Work to complete:
Among the entries below, find the lines that hold the word "definition" and report them.

Rendered images with source text:
== Segment start ==

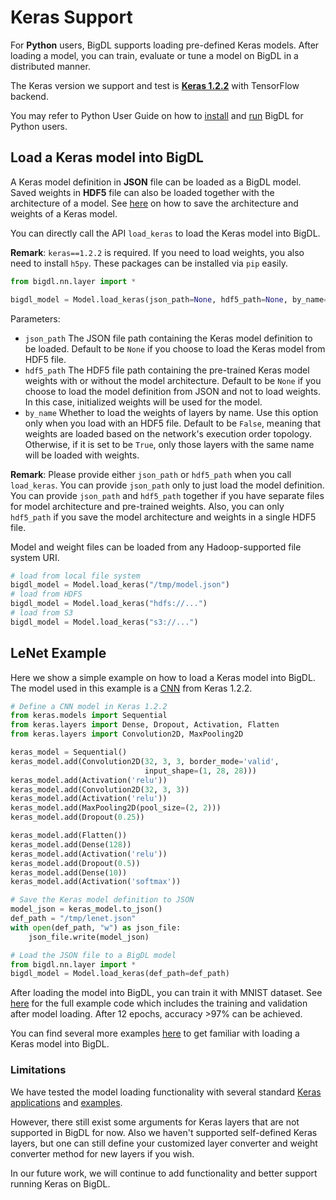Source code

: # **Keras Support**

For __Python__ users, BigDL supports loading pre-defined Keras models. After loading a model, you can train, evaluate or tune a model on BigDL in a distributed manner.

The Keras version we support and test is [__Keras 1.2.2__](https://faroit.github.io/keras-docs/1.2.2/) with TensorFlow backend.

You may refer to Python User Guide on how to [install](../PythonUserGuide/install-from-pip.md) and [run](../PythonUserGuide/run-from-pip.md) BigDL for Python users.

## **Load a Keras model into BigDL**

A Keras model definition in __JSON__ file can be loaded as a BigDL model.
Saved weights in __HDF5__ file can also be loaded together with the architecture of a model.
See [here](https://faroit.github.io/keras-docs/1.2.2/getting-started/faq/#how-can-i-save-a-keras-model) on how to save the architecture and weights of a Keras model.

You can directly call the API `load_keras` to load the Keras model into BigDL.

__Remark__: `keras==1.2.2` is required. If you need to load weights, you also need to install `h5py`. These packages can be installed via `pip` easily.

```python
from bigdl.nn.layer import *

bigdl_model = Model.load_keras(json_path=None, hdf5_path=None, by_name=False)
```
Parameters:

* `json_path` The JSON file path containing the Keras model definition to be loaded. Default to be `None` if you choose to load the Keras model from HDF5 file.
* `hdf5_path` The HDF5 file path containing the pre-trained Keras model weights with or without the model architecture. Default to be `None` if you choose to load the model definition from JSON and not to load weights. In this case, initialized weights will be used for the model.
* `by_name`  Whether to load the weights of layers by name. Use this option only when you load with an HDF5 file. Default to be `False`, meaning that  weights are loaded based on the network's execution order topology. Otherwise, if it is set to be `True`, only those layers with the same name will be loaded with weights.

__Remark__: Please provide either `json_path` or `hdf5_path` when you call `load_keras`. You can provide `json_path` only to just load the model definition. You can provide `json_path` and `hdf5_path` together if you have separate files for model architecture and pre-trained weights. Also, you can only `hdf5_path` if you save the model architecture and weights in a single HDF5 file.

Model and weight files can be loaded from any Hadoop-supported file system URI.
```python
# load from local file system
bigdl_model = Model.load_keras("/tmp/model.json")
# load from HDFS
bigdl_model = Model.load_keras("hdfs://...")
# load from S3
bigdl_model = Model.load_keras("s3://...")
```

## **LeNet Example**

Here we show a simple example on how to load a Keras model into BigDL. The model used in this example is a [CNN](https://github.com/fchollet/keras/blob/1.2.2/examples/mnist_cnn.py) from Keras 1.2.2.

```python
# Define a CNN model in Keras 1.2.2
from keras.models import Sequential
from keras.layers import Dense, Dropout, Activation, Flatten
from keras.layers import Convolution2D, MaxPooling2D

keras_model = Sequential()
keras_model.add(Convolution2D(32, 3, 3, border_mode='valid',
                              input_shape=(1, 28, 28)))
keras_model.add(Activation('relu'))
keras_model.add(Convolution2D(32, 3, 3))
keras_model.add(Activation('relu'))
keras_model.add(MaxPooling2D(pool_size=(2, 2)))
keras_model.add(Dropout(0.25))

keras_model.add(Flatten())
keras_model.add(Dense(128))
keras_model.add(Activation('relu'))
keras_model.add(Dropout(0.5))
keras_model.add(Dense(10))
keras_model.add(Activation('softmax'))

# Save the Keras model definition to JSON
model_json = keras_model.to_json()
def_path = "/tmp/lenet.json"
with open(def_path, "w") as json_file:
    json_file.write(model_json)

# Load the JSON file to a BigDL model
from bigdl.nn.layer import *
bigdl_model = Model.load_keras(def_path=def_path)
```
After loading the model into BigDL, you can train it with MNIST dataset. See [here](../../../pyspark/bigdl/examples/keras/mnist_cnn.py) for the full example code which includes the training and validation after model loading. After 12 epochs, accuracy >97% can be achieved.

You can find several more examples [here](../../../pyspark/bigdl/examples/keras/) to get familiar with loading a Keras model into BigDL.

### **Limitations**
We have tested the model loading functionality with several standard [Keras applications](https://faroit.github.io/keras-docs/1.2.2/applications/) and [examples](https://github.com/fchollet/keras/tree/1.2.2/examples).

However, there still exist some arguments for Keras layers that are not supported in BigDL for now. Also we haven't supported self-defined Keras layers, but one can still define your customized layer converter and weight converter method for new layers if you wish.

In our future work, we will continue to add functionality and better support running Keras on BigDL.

== Segment end ==
== Segment start ==

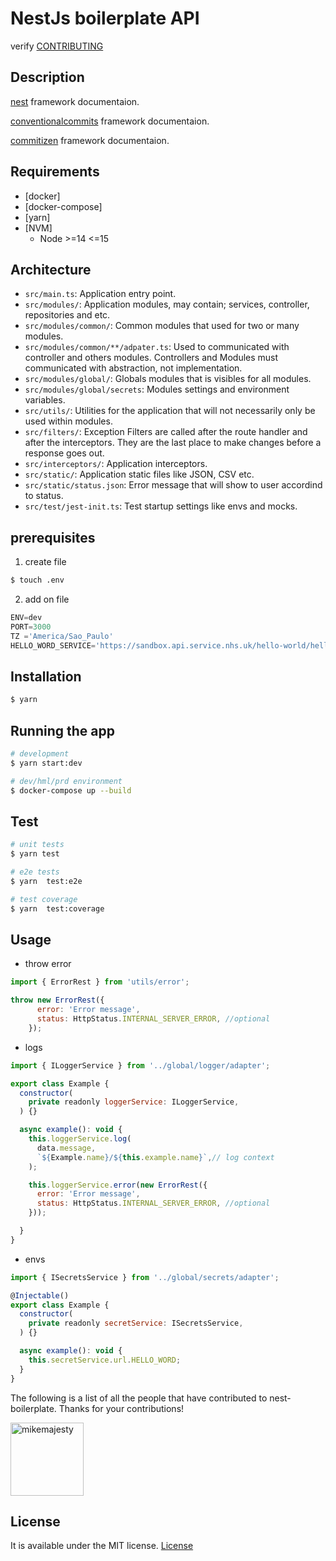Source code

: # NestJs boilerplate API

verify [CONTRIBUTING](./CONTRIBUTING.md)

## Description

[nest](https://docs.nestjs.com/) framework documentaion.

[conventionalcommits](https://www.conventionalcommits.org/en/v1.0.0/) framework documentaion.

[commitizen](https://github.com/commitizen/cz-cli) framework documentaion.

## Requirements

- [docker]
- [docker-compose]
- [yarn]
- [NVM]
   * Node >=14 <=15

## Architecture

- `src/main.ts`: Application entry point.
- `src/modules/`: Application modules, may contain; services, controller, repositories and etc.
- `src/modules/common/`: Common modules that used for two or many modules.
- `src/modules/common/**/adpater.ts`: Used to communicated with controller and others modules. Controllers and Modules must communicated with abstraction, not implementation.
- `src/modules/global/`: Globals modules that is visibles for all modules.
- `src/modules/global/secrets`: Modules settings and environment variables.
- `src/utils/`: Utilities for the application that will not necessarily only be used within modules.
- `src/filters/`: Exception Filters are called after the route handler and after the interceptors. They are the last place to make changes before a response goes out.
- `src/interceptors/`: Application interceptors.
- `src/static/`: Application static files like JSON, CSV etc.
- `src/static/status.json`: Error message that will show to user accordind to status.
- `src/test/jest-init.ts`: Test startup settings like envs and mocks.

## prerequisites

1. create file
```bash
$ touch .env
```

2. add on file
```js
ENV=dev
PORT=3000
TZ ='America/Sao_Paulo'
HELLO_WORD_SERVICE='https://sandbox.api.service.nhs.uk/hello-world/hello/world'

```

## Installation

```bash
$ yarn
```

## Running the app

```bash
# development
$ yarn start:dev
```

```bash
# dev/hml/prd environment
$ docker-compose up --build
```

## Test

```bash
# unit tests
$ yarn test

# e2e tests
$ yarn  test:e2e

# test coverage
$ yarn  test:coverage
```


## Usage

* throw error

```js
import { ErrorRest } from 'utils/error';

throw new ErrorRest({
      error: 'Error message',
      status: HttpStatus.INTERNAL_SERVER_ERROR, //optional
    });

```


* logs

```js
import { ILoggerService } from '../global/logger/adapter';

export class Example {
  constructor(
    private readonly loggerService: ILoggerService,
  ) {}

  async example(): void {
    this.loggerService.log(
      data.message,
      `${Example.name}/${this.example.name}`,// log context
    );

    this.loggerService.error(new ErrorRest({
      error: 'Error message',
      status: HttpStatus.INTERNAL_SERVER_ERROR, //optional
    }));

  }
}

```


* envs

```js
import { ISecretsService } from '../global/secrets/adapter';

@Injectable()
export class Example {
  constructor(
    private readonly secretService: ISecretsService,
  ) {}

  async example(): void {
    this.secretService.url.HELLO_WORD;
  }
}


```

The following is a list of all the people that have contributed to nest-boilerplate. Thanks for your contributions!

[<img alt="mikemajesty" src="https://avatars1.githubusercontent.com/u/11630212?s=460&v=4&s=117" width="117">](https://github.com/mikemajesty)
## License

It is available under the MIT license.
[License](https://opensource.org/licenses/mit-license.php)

== Segment end ==
== Segment start ==

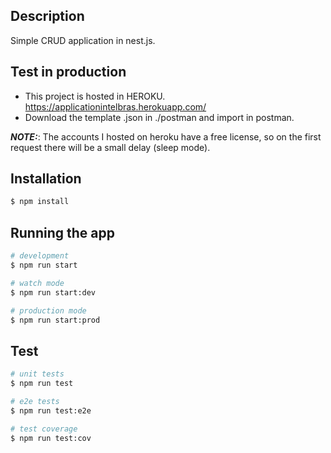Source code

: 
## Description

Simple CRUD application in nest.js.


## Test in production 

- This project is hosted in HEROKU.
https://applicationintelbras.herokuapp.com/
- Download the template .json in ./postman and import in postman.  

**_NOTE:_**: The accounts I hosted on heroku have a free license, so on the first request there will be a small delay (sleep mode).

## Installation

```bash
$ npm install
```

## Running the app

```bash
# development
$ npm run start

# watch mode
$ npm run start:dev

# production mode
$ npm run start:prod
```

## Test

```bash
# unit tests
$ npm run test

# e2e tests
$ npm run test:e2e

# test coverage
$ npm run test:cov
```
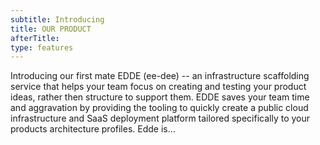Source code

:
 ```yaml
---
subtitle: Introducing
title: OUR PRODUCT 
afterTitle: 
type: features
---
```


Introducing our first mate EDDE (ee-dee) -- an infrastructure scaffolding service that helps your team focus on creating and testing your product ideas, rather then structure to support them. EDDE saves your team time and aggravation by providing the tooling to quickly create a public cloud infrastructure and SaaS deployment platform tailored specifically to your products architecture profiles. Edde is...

== Segment end ==

Completed exercise:
A Keras model definition in __JSON__ file can be loaded as a BigDL model.
* `json_path` The JSON file path containing the Keras model definition to be loaded. Default to be `None` if you choose to load the Keras model from HDF5 file.
* `hdf5_path` The HDF5 file path containing the pre-trained Keras model weights with or without the model architecture. Default to be `None` if you choose to load the model definition from JSON and not to load weights. In this case, initialized weights will be used for the model.
__Remark__: Please provide either `json_path` or `hdf5_path` when you call `load_keras`. You can provide `json_path` only to just load the model definition. You can provide `json_path` and `hdf5_path` together if you have separate files for model architecture and pre-trained weights. Also, you can only `hdf5_path` if you save the model architecture and weights in a single HDF5 file.
# Save the Keras model definition to JSON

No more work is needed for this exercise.